Maria Krautzberger, Präsidentin des Umweltbundesamtes

Das Planspiel

Durch das Planspiel soll geprüft werden, ob handelbare Flächenzertifikate ein Instrument sein können, um den Städten und Gemeinden dabei zu helfen, den Flächenneuverbrauch zu vermindern und die Innenentwicklung zu stärken. Dabei sollen alle Instrumente des Flächenmanagements in ihrer Wirkungsweise überprüft werden.
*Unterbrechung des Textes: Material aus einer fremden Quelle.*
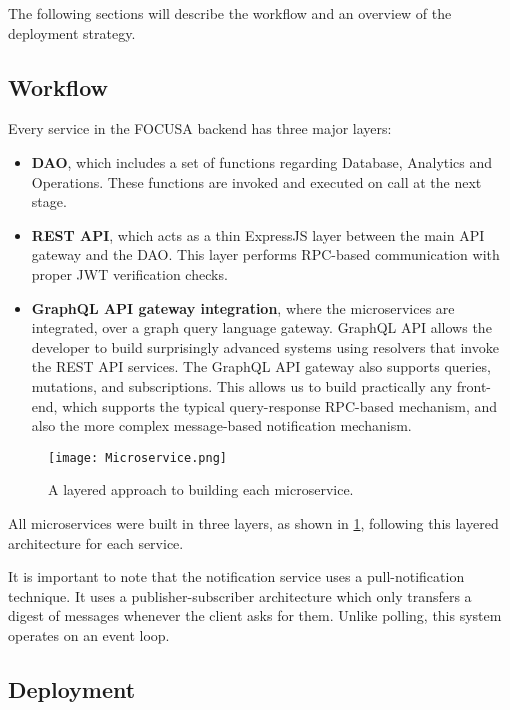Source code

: The following sections will describe the workflow and an overview of the deployment strategy.

\subsection{Workflow}

Every service in the FOCUSA backend has three major layers:
\begin{itemize}
    \item \textbf{DAO}, which includes a set of functions regarding Database, Analytics and Operations. 
    These functions are invoked and executed on call at the next stage.
    \item \textbf{REST API}, which acts as a thin ExpressJS layer between the main API gateway and the DAO.
    This layer performs RPC-based communication with proper JWT verification checks.
    \item \textbf{GraphQL API gateway integration}, where the microservices are integrated, over a graph query language gateway.
    GraphQL API allows the developer to build surprisingly advanced systems using resolvers that invoke the REST API services.
    The GraphQL API gateway also supports queries, mutations, and subscriptions. This allows us to build practically any front-end, which supports the typical query-response RPC-based mechanism, and also the more complex message-based notification mechanism.
\end{itemize}

\begin{figure}[h!]
    \begin{center}
        \texttt{[image: Microservice.png]}
    \end{center}
    \caption{A layered approach to building each microservice.}
    \label{fig:microservice}
\end{figure}

All microservices were built in three layers, as shown in \ref{fig:microservice}, following this layered architecture for each service. 

It is important to note that the notification service uses a pull-notification technique. It uses a 
publisher-subscriber architecture which only transfers a digest of messages whenever the client asks for them. Unlike polling, 
this system operates on an event loop.

\subsection{Deployment}

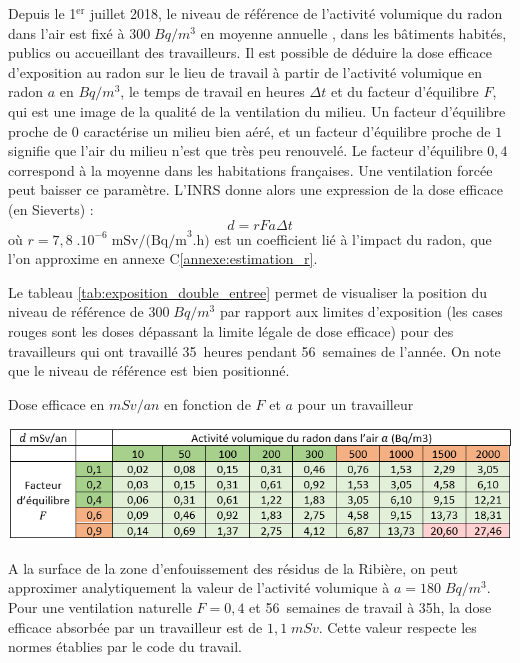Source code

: \documentclass{article}
\begin{document}
Depuis le 1$^{\text{er}}$ juillet 2018, le niveau de référence de l’activité volumique du radon dans l'air est fixé à $300 \; Bq/m^3$ en moyenne annuelle \cite{autorite_de_surete_nucleaire_reglementation_nodate}, dans les bâtiments habités, publics ou accueillant des travailleurs. Il est possible de déduire la dose efficace d’exposition au radon sur le lieu de travail à partir de l’activité volumique en radon $a$ en $Bq/m^3$, le temps de travail en heures $\Delta t$ et du facteur d’équilibre $F$, qui est une image de la qualité de la ventilation du milieu. Un facteur d’équilibre proche de $0$ caractérise un milieu bien aéré, et un facteur d’équilibre proche de $1$ signifie que l’air du milieu n’est que très peu renouvelé. Le facteur d’équilibre $0,4$ correspond à la moyenne dans les habitations françaises. Une ventilation forcée peut baisser ce paramètre. L'INRS donne alors une expression \cite{blanchardon_evaluation_2019} de la dose efficace (en Sieverts) : $$
d = r F a \Delta t
$$
où $r=7,8 \; .10^{-6} \; \text{mSv/(Bq/m}^3\text{.h})$ est un coefficient lié à l’impact du radon, que l'on approxime en annexe C\ref{annexe:estimation_r}. %

Le tableau \ref{tab:exposition_double_entree} permet de visualiser la position du niveau de référence de $300 \; Bq/m^3$ par rapport aux limites d’exposition (les cases rouges sont les doses dépassant la limite légale de dose efficace) pour des travailleurs qui ont travaillé 35~heures pendant 56~semaines de l’année. On note que le niveau de référence est bien positionné.

\begin{table}[H]
    \centering
    \caption{Dose efficace en $mSv/an$ en fonction de $F$ et $a$ pour un travailleur}
    \includegraphics[width=\linewidth]{II_A2_6.png}

    \label{tab:exposition_double_entree}
\end{table}

A la surface de la zone d’enfouissement des résidus de la Ribière, on peut approximer analytiquement la valeur de l’activité volumique à $a=180 \; Bq/m^3$. Pour une ventilation naturelle $F=0,4$ et 56~semaines de travail à 35h, la dose efficace absorbée par un travailleur est de $1,1 \; mSv$. Cette valeur respecte les normes établies par le code du travail.
\end{document}
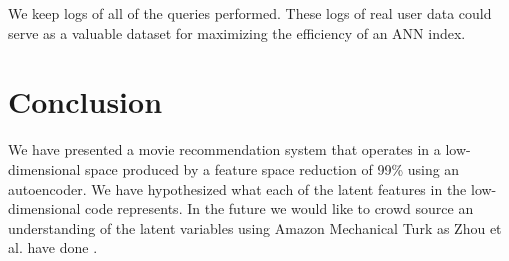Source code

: \documentclass[conference]{IEEEtran}
\begin{document}
We keep logs of all of the queries performed.  These logs of real user data could serve as a valuable dataset for maximizing the efficiency of an ANN index.

\section{Conclusion} We have presented a movie recommendation system that
operates in a low-dimensional space produced by a feature space reduction of
99\% using an autoencoder. We have hypothesized what each of the latent
features in the low-dimensional code represents. In the future we would like
to crowd source an understanding of the latent variables using Amazon
Mechanical Turk as Zhou et al. have done \cite{zhou2014object}.


\raggedright


\end{document}
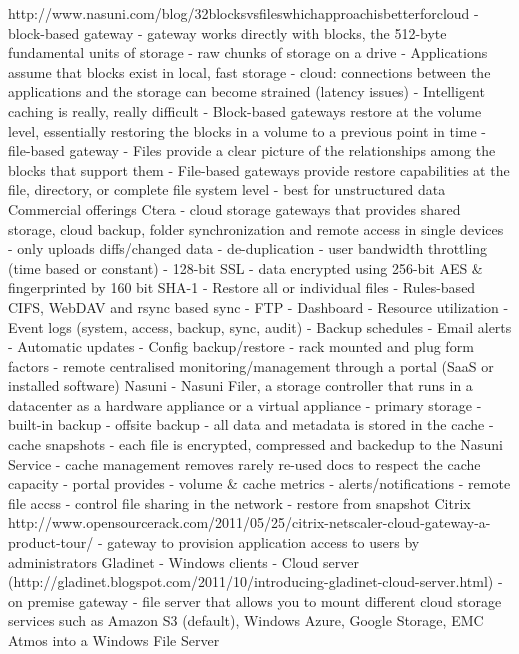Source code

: 			http://www.nasuni.com/blog/32blocksvsfileswhichapproachisbetterforcloud
				- block-based gateway
					- gateway works directly with blocks, the 512-byte fundamental units of storage
					- raw chunks of storage on a drive
					- Applications assume that blocks exist in local, fast storage
						- cloud: connections between the applications and the storage can become strained (latency issues)
					- Intelligent caching is really, really difficult 
					- Block-based gateways restore at the volume level, essentially restoring the blocks in a volume to a previous point in time
				- file-based gateway
					- Files provide a clear picture of the relationships among the blocks that support them
					- File-based gateways provide restore capabilities at the file, directory, or complete file system level
					- best for unstructured data
		Commercial offerings
			Ctera
				- cloud storage gateways that provides shared storage, cloud backup, folder synchronization and remote access in single devices
					- only uploads diffs/changed data
					- de-duplication
					- user bandwidth throttling (time based or constant)
					- 128-bit SSL
					- data encrypted using 256-bit AES & fingerprinted by 160 bit SHA-1
					- Restore all or individual files
					- Rules-based CIFS, WebDAV and rsync based sync
					- FTP
					- Dashboard
						- Resource utilization
						- Event logs (system, access, backup, sync, audit)
						- Backup schedules
					- Email alerts
					- Automatic updates
					- Config backup/restore
				- rack mounted and plug form factors
				- remote centralised monitoring/management through a portal (SaaS or installed software)
			Nasuni
				- Nasuni Filer, a storage controller that runs in a datacenter as a hardware appliance or a virtual appliance
					- primary storage
					- built-in backup
					- offsite backup
					- all data and metadata is stored in the cache
					- cache snapshots
						- each file is encrypted, compressed and backedup to the Nasuni Service
					- cache management removes rarely re-used docs to respect the cache capacity
				- portal provides
					- volume & cache metrics
					- alerts/notifications
					- remote file accss
					- control file sharing in the network
					- restore from snapshot
			Citrix
			http://www.opensourcerack.com/2011/05/25/citrix-netscaler-cloud-gateway-a-product-tour/
				- gateway to provision application access to users by administrators
			Gladinet 
				- Windows clients
				- Cloud server (http://gladinet.blogspot.com/2011/10/introducing-gladinet-cloud-server.html)
					- on premise gateway
					- file server that allows you to mount different cloud storage services such as Amazon S3 (default), Windows Azure, Google Storage, EMC Atmos into a Windows File Server
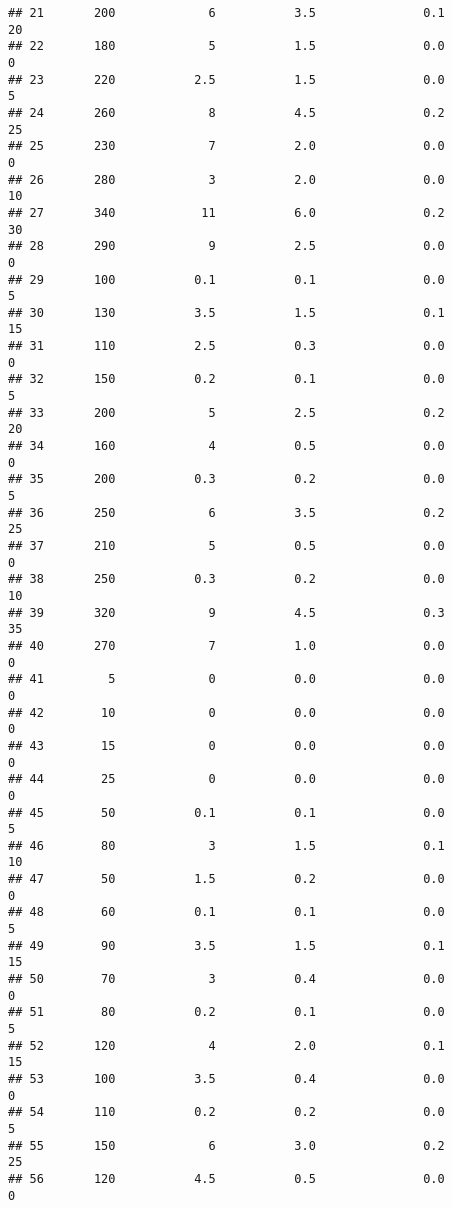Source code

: \documentclass[
]{article}
\begin{document}
\begin{verbatim}
## 21       200             6           3.5               0.1          20
## 22       180             5           1.5               0.0           0
## 23       220           2.5           1.5               0.0           5
## 24       260             8           4.5               0.2          25
## 25       230             7           2.0               0.0           0
## 26       280             3           2.0               0.0          10
## 27       340            11           6.0               0.2          30
## 28       290             9           2.5               0.0           0
## 29       100           0.1           0.1               0.0           5
## 30       130           3.5           1.5               0.1          15
## 31       110           2.5           0.3               0.0           0
## 32       150           0.2           0.1               0.0           5
## 33       200             5           2.5               0.2          20
## 34       160             4           0.5               0.0           0
## 35       200           0.3           0.2               0.0           5
## 36       250             6           3.5               0.2          25
## 37       210             5           0.5               0.0           0
## 38       250           0.3           0.2               0.0          10
## 39       320             9           4.5               0.3          35
## 40       270             7           1.0               0.0           0
## 41         5             0           0.0               0.0           0
## 42        10             0           0.0               0.0           0
## 43        15             0           0.0               0.0           0
## 44        25             0           0.0               0.0           0
## 45        50           0.1           0.1               0.0           5
## 46        80             3           1.5               0.1          10
## 47        50           1.5           0.2               0.0           0
## 48        60           0.1           0.1               0.0           5
## 49        90           3.5           1.5               0.1          15
## 50        70             3           0.4               0.0           0
## 51        80           0.2           0.1               0.0           5
## 52       120             4           2.0               0.1          15
## 53       100           3.5           0.4               0.0           0
## 54       110           0.2           0.2               0.0           5
## 55       150             6           3.0               0.2          25
## 56       120           4.5           0.5               0.0           0

\end{verbatim}
\end{document}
Der Modellversuch setzt sich aus zwei Kernelementen zusammen:

1. Kommunale Fallstudien

Aus dem Kreis der 87 Modellkommunen wurden 15 Städte und Gemeinden ausgewählt. Mit ihnen wurden die kommunalen Planungs- und Entscheidungsprozesse, die zu Flächenausweisungen führen, intensiv beleuchtet und diskutiert. Dabei wurde ausführlich darauf eingegangen, an welchen Stellen ein Handel mit Flächenzertifikaten in den kommunalen Prozess der Ausweisung von Flächen eingreift. Hierfür wurden in diesen 15 Städten Workshops durchgeführt, an denen Bürgermeister, Gemeinderatsmitglieder, Kämmerer und Vertreter aus den Planungs- und Umweltämtern teilnahmen. Anhand realer Planungen und Fallbeispiele wurde gemeinsam mit dem Projektteam erörtert, wie sich ein Handelssystem konkret auf die Entscheidungsprozesse in einer Kommune auswirken würde, welche Möglichkeiten zur Aktivierung von Innenentwicklungspotenzialen bestehen, welche fiskalischen Wirkungen städtebauliche Maßnahmen haben und wie ein Handelssystem konkret ausgestaltet sein müsste. So konnten viele Rückmeldungen und Erkenntnisse zur praktikablen Verknüpfung des Zertifikatehandels mit dem kommunalen Verwaltungsablauf gewonnen werden.

2. Kontrolliertes Feldexperiment

m sogenannten kontrollierten Feldexperiment simulierten alle 87 Modellkommunen den Handel mit Zertifikaten in einem realitätsnahen Praxistest. Hierfür wählten sich Vertreterinnen und Vertreter aller Kommunen gleichzeitig in eine onlinebasierte Handelsplattform ein. Im Zeitraffer wurden dann die Siedlungsentwicklung sowie der Kauf und Verkauf von Zertifikaten für einen Zeitraum von 15 Jahren (2014-2028) simuliert. Basis waren die vorab erhobenen Flächenplanungen der jeweiligen Kommunen und ihre fiskalische Bewertung, sodass die Teilnehmer konkrete Entscheidungen unter realistischen Rahmenbedingungen treffen mussten. Für jedes Jahr erhielten die Kommunen in einem ersten Schritt die ihnen zustehenden Zertifikate zugeteilt, anschließend konnten sie untereinander Zertifikate kaufen oder verkaufen und abschließend ihre Flächen entwickeln – sofern es gelungen war, genügend Zertifikate zu kaufen oder anzusparen.

In mehreren Simulationen wurden unterschiedliche Rahmenbedingungen für den Handel – wie z. B. ein Handelssystem, in dem die Zertifikate zum Teil auch versteigert wurden – getestet. Die Simulationen mit den Modellkommunen wurden durch Kontrollexperimente mit Studenten in verschiedenen Konstellationen ergänzt. Das kontrollierte Feldexperiment ermöglichte es dem Projektteam, die Kauf- und Verkaufsgebote sowie die daraus resultierenden Zertifikatspreise und die anschließenden Flächenentwicklungen zu beobachten und zu bewerten.